To configure a trusted certificate with the Ingress Operator, refer to the Setting a custom default certificate section in the Ingress Operator in OpenShift Container Platform chapter in the Red Hat OpenShift Container Platform 4.14 Networking documentation at https://access.redhat.com/documentation/en-us/openshift_container_platform/4.14/html-single/networking/index#nw-ingress-setting-a-custom-default-certificate_configuring-ingress

Alternatively, you can use the oc registry login command to log in to the internal registry without the need to specify your credential and registry URL. The oc registry login command automatically uses your authentication token and the internal registry URL from the OpenShift cluster.

The oc command stores the credentials in the ${HOME}/.docker/config.json file in Base64 format. The Podman, Skopeo, and Docker clients can use the authentication details from that file to access an image registry.

[user@host ~]$ oc registry login
info: Using registry public hostname default-route-openshift-image-registry.apps.ocp4.example.com
Warning: the default reading order of registry auth file will be changed from "${HOME}/.docker/config.json" to podman registry config locations in the future version of oc. "${HOME}/.docker/config.json" is deprecated, but can still be used for storing credentials as a fallback. See https://github.com/containers/image/blob/main/docs/containers-auth.json.5.md for the order of podman registry config locations.
Saved credentials for default-route-openshift-image-registry.apps.ocp4.example.com

Note

The use of ${HOME}/.docker/config.json file by the oc command is deprecated and will be changed to the ${XDG_RUNTIME_DIR}/containers/auth.json file to store credentials in a future version. Although Podman and Skopeo can use the credentials from both files, the Docker client uses only the first file.

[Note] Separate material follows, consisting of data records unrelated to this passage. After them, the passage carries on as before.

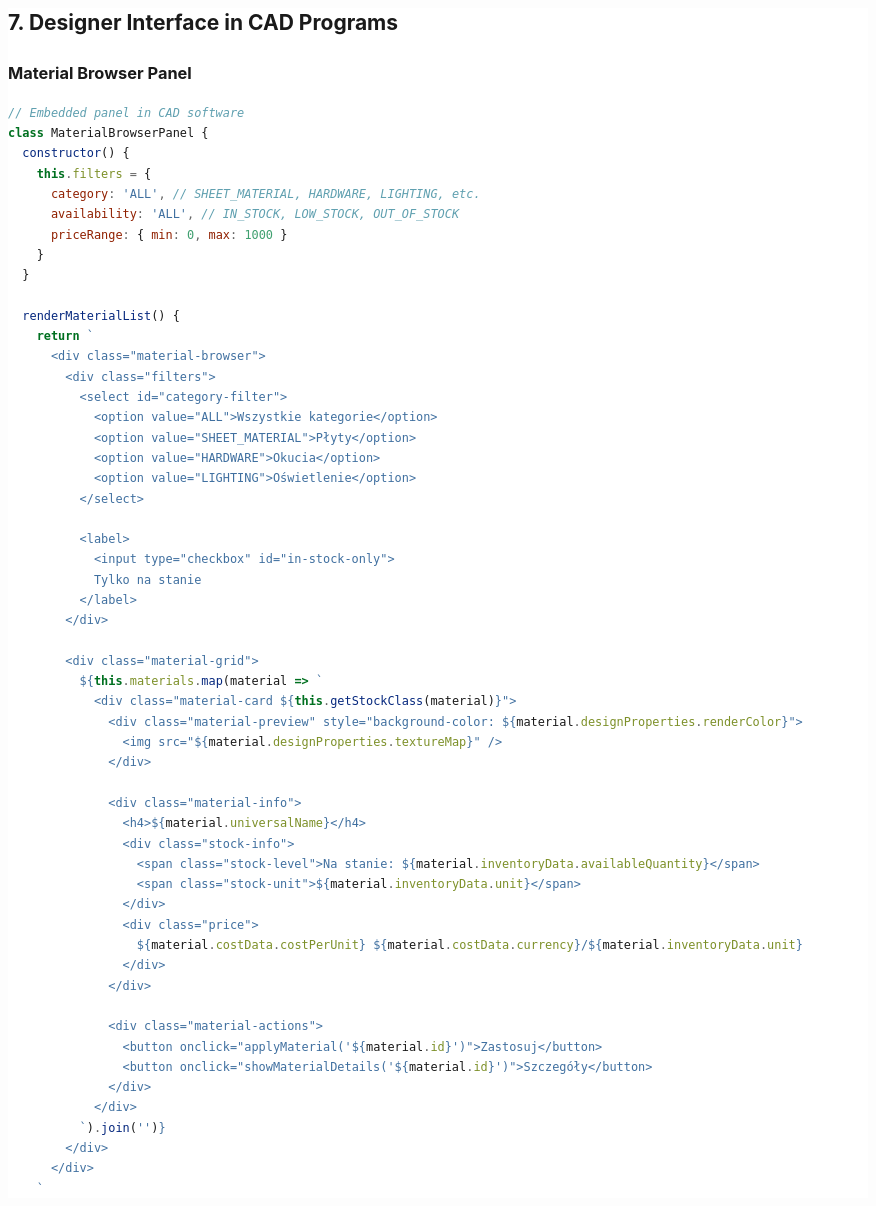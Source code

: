 
## 7. Designer Interface in CAD Programs

### Material Browser Panel

```javascript
// Embedded panel in CAD software
class MaterialBrowserPanel {
  constructor() {
    this.filters = {
      category: 'ALL', // SHEET_MATERIAL, HARDWARE, LIGHTING, etc.
      availability: 'ALL', // IN_STOCK, LOW_STOCK, OUT_OF_STOCK
      priceRange: { min: 0, max: 1000 }
    }
  }
  
  renderMaterialList() {
    return `
      <div class="material-browser">
        <div class="filters">
          <select id="category-filter">
            <option value="ALL">Wszystkie kategorie</option>
            <option value="SHEET_MATERIAL">Płyty</option>
            <option value="HARDWARE">Okucia</option>
            <option value="LIGHTING">Oświetlenie</option>
          </select>
          
          <label>
            <input type="checkbox" id="in-stock-only"> 
            Tylko na stanie
          </label>
        </div>
        
        <div class="material-grid">
          ${this.materials.map(material => `
            <div class="material-card ${this.getStockClass(material)}">
              <div class="material-preview" style="background-color: ${material.designProperties.renderColor}">
                <img src="${material.designProperties.textureMap}" />
              </div>
              
              <div class="material-info">
                <h4>${material.universalName}</h4>
                <div class="stock-info">
                  <span class="stock-level">Na stanie: ${material.inventoryData.availableQuantity}</span>
                  <span class="stock-unit">${material.inventoryData.unit}</span>
                </div>
                <div class="price">
                  ${material.costData.costPerUnit} ${material.costData.currency}/${material.inventoryData.unit}
                </div>
              </div>
              
              <div class="material-actions">
                <button onclick="applyMaterial('${material.id}')">Zastosuj</button>
                <button onclick="showMaterialDetails('${material.id}')">Szczegóły</button>
              </div>
            </div>
          `).join('')}
        </div>
      </div>
    `
```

You can safely ignore the warning from the oc registry login command that mentions this deprecation, because the rest of the chapter uses only Podman and Skopeo.

Export Container Images

To export the image from outside the cluster, expose the internal registry and use the skopeo command to copy the image to a remote registry:

[user@host ~]$ skopeo copy \
  docker://${REGISTRY}/project_name/imagestream:tag \ 1
  docker://remote-registry.example.com/path/to/image:remotetag 2

1

Fully qualified source image in the OpenShift internal registry

2

Destination registry URL with image and tag information

Skopeo can copy images to other locations such as a local directory or a .tar archive. See the references section for detailed use of the skopeo copy command.

Note

You can use the skopeo sync command to copy all the available tags in an image. See the references section for more information about the skopeo sync command.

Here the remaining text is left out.